[Dechlorination degradation of 2,4-D by nanoscale Fe3O4].

Reductive transformation of 2,4-Dichlorophenoxyacetic acid (2,4-D) by nanoscale Fe3O4 was studied, and the effects of 2,4-D initial concentration, the dosage of nanoscale Fe3O4, pH and temperature on degradation rate of 2,4-D were investigated. The results showed that 48% 2,4-D with initial concentration of 10 mg/L was transformed within 48 h in the presence of 300 mg/L nanoscale Fe3O4. The degradation of 2,4-D was a reductive dechlorination process, and the concentration of chloride ion increased sharply with the degration of the 2,4-D. Disappearance of parent species and formation of reaction intermediates and products were analyzed by LC/MS. The transformation of 2,4-D followed a primary pathway of its complete reduction to phenol and a secondary pathway of sequential reductive hydrogenolysis to 2,4-dichlorophenol (2,4-DCP), 4-chlorophenol (4-CP) or 2-chlorophenol (2-CP) and phenol. The degradation equations of 2,4-D by nanoscale Fe3O4 conformed to pseudo-first-order kinetics, and the reaction rate constant (K) of 4-CP, 2,4-DCP and phenol were 0.0043 h(-1), 0.0026 h(-1) and 0.0032 h(-1), respectively.

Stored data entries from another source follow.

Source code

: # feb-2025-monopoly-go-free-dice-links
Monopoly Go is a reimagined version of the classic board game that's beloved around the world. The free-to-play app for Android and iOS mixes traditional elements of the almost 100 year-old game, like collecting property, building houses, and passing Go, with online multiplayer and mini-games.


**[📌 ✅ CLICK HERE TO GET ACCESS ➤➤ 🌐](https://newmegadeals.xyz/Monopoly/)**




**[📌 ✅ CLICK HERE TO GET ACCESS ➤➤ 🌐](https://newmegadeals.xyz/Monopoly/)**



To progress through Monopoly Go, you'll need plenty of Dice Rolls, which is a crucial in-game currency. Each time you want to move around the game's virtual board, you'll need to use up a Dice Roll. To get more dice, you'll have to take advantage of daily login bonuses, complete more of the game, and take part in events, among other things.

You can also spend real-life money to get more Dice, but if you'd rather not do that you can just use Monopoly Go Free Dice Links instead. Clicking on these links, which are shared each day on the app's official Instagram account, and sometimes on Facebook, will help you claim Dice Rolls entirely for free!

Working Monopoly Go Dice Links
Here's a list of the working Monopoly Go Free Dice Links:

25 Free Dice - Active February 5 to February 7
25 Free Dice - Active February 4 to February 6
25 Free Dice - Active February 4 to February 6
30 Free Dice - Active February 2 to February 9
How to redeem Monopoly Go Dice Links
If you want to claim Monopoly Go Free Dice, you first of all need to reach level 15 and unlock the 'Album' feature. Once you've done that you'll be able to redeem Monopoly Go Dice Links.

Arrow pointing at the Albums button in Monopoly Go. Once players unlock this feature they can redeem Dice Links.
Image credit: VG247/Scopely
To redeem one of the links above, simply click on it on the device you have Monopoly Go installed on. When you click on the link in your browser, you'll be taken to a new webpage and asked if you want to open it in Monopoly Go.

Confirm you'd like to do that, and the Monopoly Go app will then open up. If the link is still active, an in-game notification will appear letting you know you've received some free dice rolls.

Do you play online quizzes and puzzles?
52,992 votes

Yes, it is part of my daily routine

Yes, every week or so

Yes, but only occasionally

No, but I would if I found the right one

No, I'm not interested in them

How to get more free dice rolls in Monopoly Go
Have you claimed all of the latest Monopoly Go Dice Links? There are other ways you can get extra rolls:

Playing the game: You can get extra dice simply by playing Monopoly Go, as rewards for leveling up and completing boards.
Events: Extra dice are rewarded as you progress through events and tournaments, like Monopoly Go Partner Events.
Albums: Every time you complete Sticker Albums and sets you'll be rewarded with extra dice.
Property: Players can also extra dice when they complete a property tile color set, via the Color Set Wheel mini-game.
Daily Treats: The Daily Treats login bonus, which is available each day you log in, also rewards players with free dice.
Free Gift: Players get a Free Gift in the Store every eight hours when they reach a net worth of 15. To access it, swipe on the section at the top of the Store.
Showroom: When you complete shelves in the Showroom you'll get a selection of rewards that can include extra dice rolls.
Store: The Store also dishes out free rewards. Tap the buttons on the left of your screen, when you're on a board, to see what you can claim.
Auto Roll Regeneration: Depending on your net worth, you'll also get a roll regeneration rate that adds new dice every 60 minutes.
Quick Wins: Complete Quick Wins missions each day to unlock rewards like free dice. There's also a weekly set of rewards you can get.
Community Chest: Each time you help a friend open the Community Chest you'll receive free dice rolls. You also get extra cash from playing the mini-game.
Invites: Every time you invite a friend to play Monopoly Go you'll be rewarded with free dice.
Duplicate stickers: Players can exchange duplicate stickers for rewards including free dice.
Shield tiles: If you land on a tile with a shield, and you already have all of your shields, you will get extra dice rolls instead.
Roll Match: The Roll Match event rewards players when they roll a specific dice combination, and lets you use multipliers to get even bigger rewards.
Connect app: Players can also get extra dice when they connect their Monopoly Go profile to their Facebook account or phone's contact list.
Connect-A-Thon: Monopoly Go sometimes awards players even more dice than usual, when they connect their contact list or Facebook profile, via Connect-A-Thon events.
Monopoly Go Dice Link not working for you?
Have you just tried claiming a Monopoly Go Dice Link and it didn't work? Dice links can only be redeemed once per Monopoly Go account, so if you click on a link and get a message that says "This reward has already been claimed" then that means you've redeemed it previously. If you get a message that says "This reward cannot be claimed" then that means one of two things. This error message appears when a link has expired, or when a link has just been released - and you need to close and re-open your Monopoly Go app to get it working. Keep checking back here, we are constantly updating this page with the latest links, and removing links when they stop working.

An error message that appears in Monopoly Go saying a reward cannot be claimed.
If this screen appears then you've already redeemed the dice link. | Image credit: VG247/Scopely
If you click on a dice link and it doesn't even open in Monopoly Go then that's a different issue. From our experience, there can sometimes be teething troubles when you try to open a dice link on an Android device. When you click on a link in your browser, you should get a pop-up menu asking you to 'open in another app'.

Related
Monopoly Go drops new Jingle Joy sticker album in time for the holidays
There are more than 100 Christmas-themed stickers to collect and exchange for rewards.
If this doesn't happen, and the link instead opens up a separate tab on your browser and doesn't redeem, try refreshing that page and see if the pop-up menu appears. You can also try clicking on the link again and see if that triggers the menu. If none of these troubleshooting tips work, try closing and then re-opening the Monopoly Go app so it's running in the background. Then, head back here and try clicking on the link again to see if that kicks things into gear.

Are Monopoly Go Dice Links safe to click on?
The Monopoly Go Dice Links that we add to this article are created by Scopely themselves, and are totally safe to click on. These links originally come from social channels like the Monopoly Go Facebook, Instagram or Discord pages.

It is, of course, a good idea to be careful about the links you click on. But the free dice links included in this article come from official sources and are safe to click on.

The degradation rate increased with an increase in initial concentration of 2,4-D from 0 mg/L to 10 mg/L, and increasing the dosage of nanoscale Fe3O4 from 0 mg/L to 300 mg/L. The pH of reaction solution significantly influenced reductive degradation of 2,4-D, and the optimum pH value was 3.0. Besides, high temperature could improve dechlorination rate of 2,4-D.